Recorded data
== Segment start ==
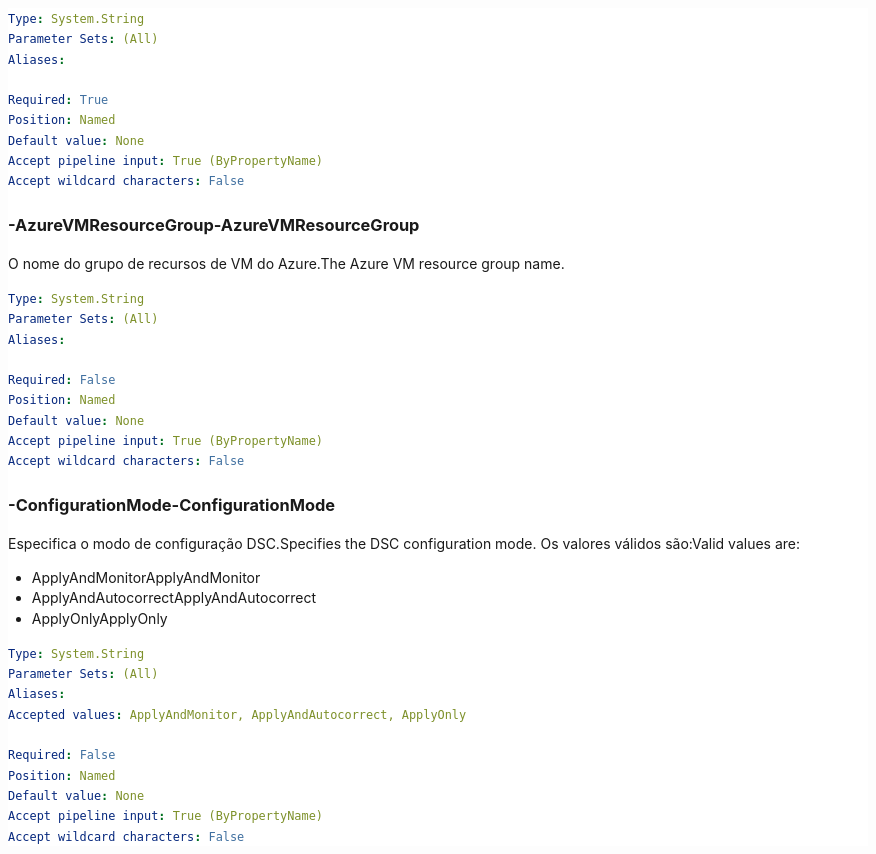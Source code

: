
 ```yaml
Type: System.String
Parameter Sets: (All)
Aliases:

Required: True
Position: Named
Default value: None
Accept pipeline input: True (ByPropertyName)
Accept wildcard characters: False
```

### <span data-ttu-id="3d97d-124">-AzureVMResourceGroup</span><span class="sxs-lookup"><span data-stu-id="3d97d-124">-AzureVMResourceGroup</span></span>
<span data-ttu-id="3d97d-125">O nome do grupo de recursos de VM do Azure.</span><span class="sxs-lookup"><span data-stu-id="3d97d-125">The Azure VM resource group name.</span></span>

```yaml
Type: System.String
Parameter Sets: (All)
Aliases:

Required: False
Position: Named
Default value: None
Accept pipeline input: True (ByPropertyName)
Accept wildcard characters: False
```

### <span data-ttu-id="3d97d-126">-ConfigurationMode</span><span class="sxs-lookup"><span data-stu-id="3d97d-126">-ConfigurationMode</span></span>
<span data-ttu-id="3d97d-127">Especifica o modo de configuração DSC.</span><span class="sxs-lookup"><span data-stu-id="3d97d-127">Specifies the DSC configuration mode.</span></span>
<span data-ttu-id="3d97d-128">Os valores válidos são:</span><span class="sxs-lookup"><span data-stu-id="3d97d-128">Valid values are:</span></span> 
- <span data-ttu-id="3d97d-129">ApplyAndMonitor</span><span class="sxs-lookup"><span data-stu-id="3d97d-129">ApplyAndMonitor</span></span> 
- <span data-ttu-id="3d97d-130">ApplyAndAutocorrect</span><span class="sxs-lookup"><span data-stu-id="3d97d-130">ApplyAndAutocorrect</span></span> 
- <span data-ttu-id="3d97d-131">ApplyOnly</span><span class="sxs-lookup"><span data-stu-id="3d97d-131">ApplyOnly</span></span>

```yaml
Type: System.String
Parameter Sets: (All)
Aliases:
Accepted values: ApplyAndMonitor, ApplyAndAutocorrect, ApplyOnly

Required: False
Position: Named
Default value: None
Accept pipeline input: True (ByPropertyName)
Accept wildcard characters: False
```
== Segment end ==
**Assignment**
Exactly how many lines of the data include the word "ApplyAndMonitor"? Reply with that number only.

**The answer**
2